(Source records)
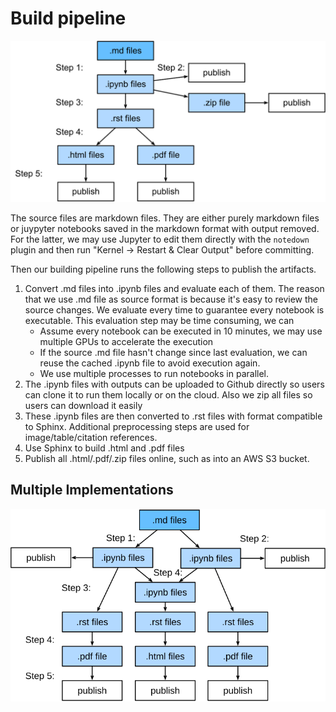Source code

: # Build pipeline


![](../img/build.svg)

The source files are markdown files. They are either purely markdown files or
juypyter notebooks saved in the markdown format with output removed. For the
latter, we may use Jupyter to edit them directly with the `notedown` plugin and
then run "Kernel -> Restart & Clear Output" before committing.

Then our building pipeline runs the following steps to publish the artifacts.

1. Convert .md files into .ipynb files and evaluate each of them. The reason that
   we use .md file as source format is because it's easy to review the source
   changes. We evaluate every time to guarantee every notebook is
   executable. This evaluation step may be time consuming, we can
   - Assume every notebook can be executed in 10 minutes, we may use multiple
     GPUs to accelerate the execution
   - If the source .md file hasn't change since last evaluation, we can reuse
     the cached .ipynb file to avoid execution again.
   - We use multiple processes to run notebooks in parallel.
1. The .ipynb files with outputs can be uploaded to Github directly so users can
   clone it to run them locally or on the cloud. Also we zip all files so users
   can download it easily
1. These .ipynb files are then converted to .rst files with format compatible to
   Sphinx. Additional preprocessing steps are used for image/table/citation
   references.
1. Use Sphinx to build .html and .pdf files
1. Publish all .html/.pdf/.zip files online, such as into an AWS S3 bucket.

## Multiple Implementations

![](../img/multi-lang.svg)

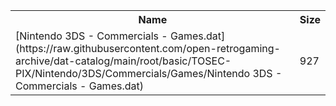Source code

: <table>
<tr><th>Name</th><th>Size</th></tr>
<tr><td>
[Nintendo 3DS - Commercials - Games.dat](https://raw.githubusercontent.com/open-retrogaming-archive/dat-catalog/main/root/basic/TOSEC-PIX/Nintendo/3DS/Commercials/Games/Nintendo 3DS - Commercials - Games.dat)
</td><td>927</td></tr>
</table>
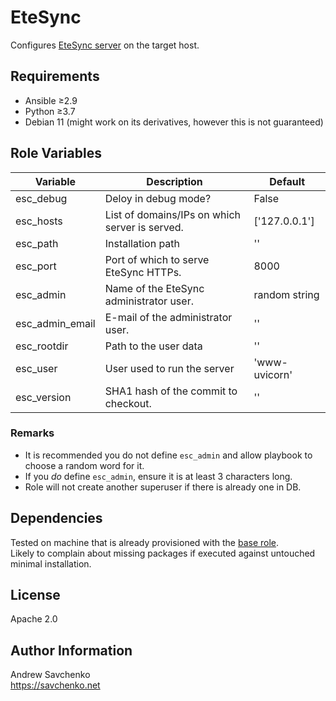 # EteSync
Configures [EteSync server](https://github.com/etesync/server) on the target host.

## Requirements

- Ansible ≥2.9
- Python ≥3.7
- Debian 11 (might work on its derivatives, however this is not guaranteed)


## Role Variables

| Variable        | Description                                    | Default       |
|-----------------|------------------------------------------------|---------------|
| esc_debug       | Deloy in debug mode?                           | False         |
| esc_hosts       | List of domains/IPs on which server is served. | ['127.0.0.1'] |
| esc_path        | Installation path                              | ''            |
| esc_port        | Port of which to serve EteSync HTTPs.          | 8000          |
| esc_admin       | Name of the EteSync administrator user.        | random string |
| esc_admin_email | E-mail of the administrator user.              | ''            |
| esc_rootdir     | Path to the user data                          | ''            |
| esc_user        | User used to run the server                    | 'www-uvicorn' |
| esc_version     | SHA1 hash of the commit to checkout.           | ''            |

### Remarks

- It is recommended you do not define `esc_admin` and allow playbook to choose a random word for it.
- If you _do_ define `esc_admin`, ensure it is at least 3 characters long.
- Role will not create another superuser if there is already one in DB.


## Dependencies
Tested on machine that is already provisioned with the [base role](https://github.com/savchenko/debian/blob/bullseye/roles/base/README.md).  
Likely to complain about missing packages if executed against untouched minimal installation.


## License
Apache 2.0


## Author Information
Andrew Savchenko  
https://savchenko.net
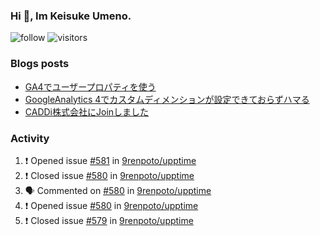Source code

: ### Hi 👋, Im Keisuke Umeno.

<!--
**9renpoto/9renpoto** is a ✨ _special_ ✨ repository because its `README.md` (this file) appears on your GitHub profile.

Here are some ideas to get you started:

- 🔭 I’m currently working on ...
- 🌱 I’m currently learning ...
- 👯 I’m looking to collaborate on ...
- 🤔 I’m looking for help with ...
- 💬 Ask me about ...
- 📫 How to reach me: ...
- 😄 Pronouns: ...
- ⚡ Fun fact: ...
-->

![follow](https://img.shields.io/github/followers/9renpoto?label=Follow&style=social)
![visitors](https://komarev.com/ghpvc/?username=9renpoto&label=Profile%20views&color=0e75b6&style=flat)

### Blogs posts

<!-- BLOG-POST-LIST:START -->
- [GA4でユーザープロパティを使う](https://9renpoto.dev/2021/02/21/google-analytics-4-user-properties/)
- [GoogleAnalytics 4でカスタムディメンションが設定できておらずハマる](https://9renpoto.dev/2021/02/13/google-analytics-4/)
- [CADDi株式会社にJoinしました](https://9renpoto.dev/2020/12/05/join/)
<!-- BLOG-POST-LIST:END -->

### Activity

<!--START_SECTION:activity-->
1. ❗️ Opened issue [#581](https://github.com/9renpoto/upptime/issues/581) in [9renpoto/upptime](https://github.com/9renpoto/upptime)
2. ❗️ Closed issue [#580](https://github.com/9renpoto/upptime/issues/580) in [9renpoto/upptime](https://github.com/9renpoto/upptime)
3. 🗣 Commented on [#580](https://github.com/9renpoto/upptime/issues/580) in [9renpoto/upptime](https://github.com/9renpoto/upptime)
4. ❗️ Opened issue [#580](https://github.com/9renpoto/upptime/issues/580) in [9renpoto/upptime](https://github.com/9renpoto/upptime)
5. ❗️ Closed issue [#579](https://github.com/9renpoto/upptime/issues/579) in [9renpoto/upptime](https://github.com/9renpoto/upptime)
<!--END_SECTION:activity-->

<!--START_SECTION:waka-->
<!--END_SECTION:waka-->
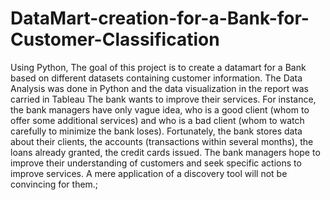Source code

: # DataMart-creation-for-a-Bank-for-Customer-Classification
Using Python, The goal of this project is to create a datamart for a Bank based on different datasets containing customer information. The Data Analysis was done in Python and the data visualization in the report was carried in Tableau
The bank wants to improve their services. For instance, the bank managers have only vague idea, who is
a good client (whom to offer some additional services) and who is a bad client (whom to watch carefully
to minimize the bank loses). Fortunately, the bank stores data about their clients, the accounts
(transactions within several months), the loans already granted, the credit cards issued. The bank
managers hope to improve their understanding of customers and seek specific actions to improve
services. A mere application of a discovery tool will not be convincing for them.;
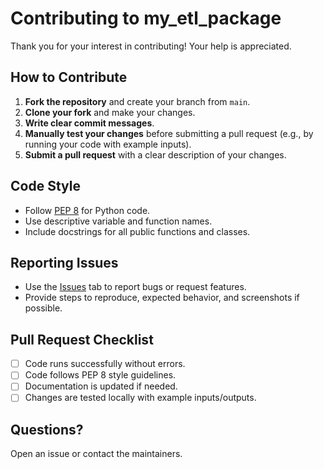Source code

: # Contributing to my_etl_package

Thank you for your interest in contributing! Your help is appreciated.

## How to Contribute

1. **Fork the repository** and create your branch from `main`.
2. **Clone your fork** and make your changes.
3. **Write clear commit messages**.
4. **Manually test your changes** before submitting a pull request (e.g., by running your code with example inputs).
5. **Submit a pull request** with a clear description of your changes.

## Code Style

* Follow [PEP 8](https://pep8.org/) for Python code.
* Use descriptive variable and function names.
* Include docstrings for all public functions and classes.

## Reporting Issues

* Use the [Issues](https://github.com/khhaledahmaad/my_etl_package/issues) tab to report bugs or request features.
* Provide steps to reproduce, expected behavior, and screenshots if possible.

## Pull Request Checklist

* [ ] Code runs successfully without errors.
* [ ] Code follows PEP 8 style guidelines.
* [ ] Documentation is updated if needed.
* [ ] Changes are tested locally with example inputs/outputs.

## Questions?

Open an issue or contact the maintainers.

WHAT NEEDS TO BE DONE: Within the records above, find every line containing "execution" and report only how many there are.

ANSWER TO THIS TASK: 2